[Saved data entries]
#####
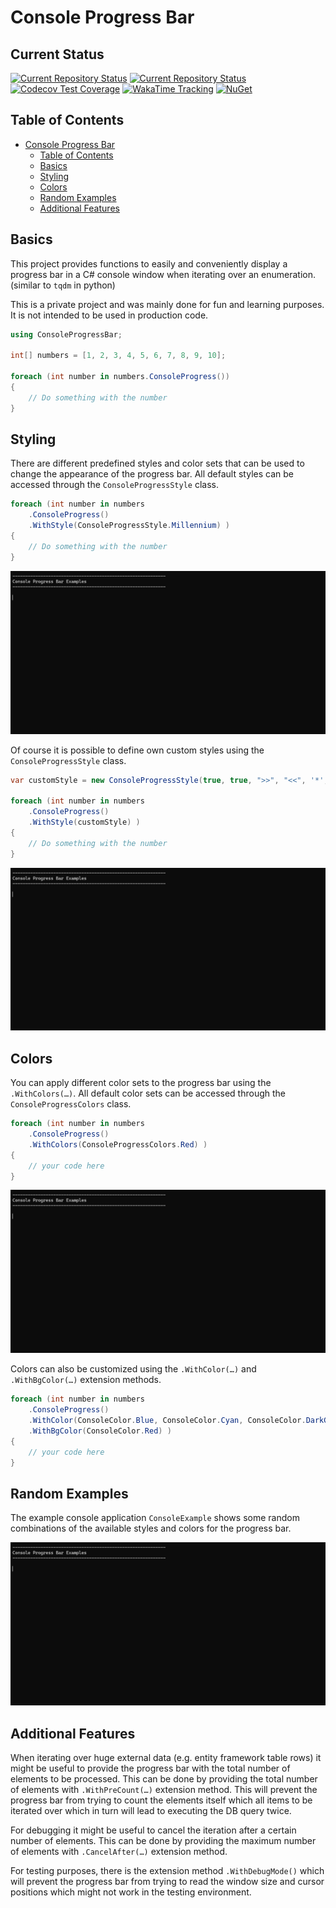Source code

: # Console Progress Bar

## Current Status

[![Current Repository Status](https://github.com/3rikF/ConsoleProgress/actions/workflows/dotnet-desktop.yml/badge.svg)](https://github.com/3rikF/ConsoleProgress/actions) 
[![Current Repository Status](https://github.com/3rikF/ConsoleProgress/actions/workflows/dotnet-linux.yml/badge.svg)](https://github.com/3rikF/ConsoleProgress/actions) 
[![Codecov Test Coverage](https://codecov.io/gh/3rikF/ConsoleProgress/graph/badge.svg?token=6DBLGNQC73)](https://codecov.io/gh/3rikF/ConsoleProgress) 
[![WakaTime Tracking](https://wakatime.com/badge/user/ccce5eac-49f0-481f-998c-1183a3cd0b18/project/22dc24f9-97a1-4b21-a674-e2b3a8c44b91.svg?Style=flat)](https://wakatime.com/badge/user/ccce5eac-49f0-481f-998c-1183a3cd0b18/project/22dc24f9-97a1-4b21-a674-e2b3a8c44b91)
[![NuGet](https://img.shields.io/nuget/v/ErikForwerk.ConsoleTools.ProgressBar.svg)](https://www.nuget.org/packages/ErikForwerk.ConsoleTools.ProgressBar/)

## Table of Contents
- [Console Progress Bar](#console-progress-bar)
	- [Table of Contents](#table-of-contents)
	- [Basics](#basics)
	- [Styling](#styling)
	- [Colors](#colors)
	- [Random Examples](#random-examples)
	- [Additional Features](#additional-features)

## Basics

This project provides functions to easily and conveniently display a progress bar in a C# console window when iterating over an enumeration. (similar to `tqdm` in python)

This is a private project and was mainly done for fun and learning purposes. It is not intended to be used in production code.

```csharp
using ConsoleProgressBar;

int[] numbers = [1, 2, 3, 4, 5, 6, 7, 8, 9, 10];

foreach (int number in numbers.ConsoleProgress())
{
	// Do something with the number
}
```

## Styling

There are different predefined styles and color sets that can be used to change the appearance of the progress bar. All default styles can be accessed through the `ConsoleProgressStyle` class.

```csharp
foreach (int number in numbers
	.ConsoleProgress()
	.WithStyle(ConsoleProgressStyle.Millennium) )
{
	// Do something with the number
}
```

![Default Styles Example GIF](https://raw.githubusercontent.com/3rikF/ConsoleProgress/main/Readme/1_default_styles.gif)

Of course it is possible to define own custom styles using the `ConsoleProgressStyle` class.

```csharp
var customStyle = new ConsoleProgressStyle(true, true, ">>", "<<", '*', '#', FractionsSets.AnimationCircle),

foreach (int number in numbers
	.ConsoleProgress()
	.WithStyle(customStyle) )
{
	// Do something with the number
}
```
![Custom Styles Example GIF](https://raw.githubusercontent.com/3rikF/ConsoleProgress/main/Readme/2_custom_styles.gif)

## Colors

You can apply different color sets to the progress bar using the `.WithColors(…)`. All default color sets can be accessed through the `ConsoleProgressColors` class.

```csharp
foreach (int number in numbers
	.ConsoleProgress()
	.WithColors(ConsoleProgressColors.Red) )
{
	// your code here
}
```

![Default Colors Example GIF](https://raw.githubusercontent.com/3rikF/ConsoleProgress/main/Readme/3_default_colors.gif)

Colors can also be customized using the `.WithColor(…)` and `.WithBgColor(…)` extension methods.

```csharp
foreach (int number in numbers
	.ConsoleProgress()
	.WithColor(ConsoleColor.Blue, ConsoleColor.Cyan, ConsoleColor.DarkGray)
	.WithBgColor(ConsoleColor.Red) )
{
	// your code here
}
```

## Random Examples

The example console application `ConsoleExample` shows some random combinations of the available styles and colors for the progress bar.

![Default Colors Example GIF](https://raw.githubusercontent.com/3rikF/ConsoleProgress/main/Readme/4_random_examples.gif)

## Additional Features

When iterating over huge external data (e.g. entity framework table rows) it might be useful to provide the progress bar with the total number of elements to be processed. This can be done by providing the total number of elements with `.WithPreCount(…)` extension method.
This will prevent the progress bar from trying to count the elements itself which all items to be iterated over which in turn will lead to executing the DB query twice.

For debugging it might be useful to cancel the iteration after a certain number of elements. This can be done by providing the maximum number of elements with `.CancelAfter(…)` extension method.

For testing purposes, there is the extension method `.WithDebugMode()` which will prevent the progress bar from trying to read the window size and cursor positions which might not work in the testing environment.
#####
Directions for this task - Say how many lines of the data include the word "Status". Nothing other than the number should be given.

Result of this task - 3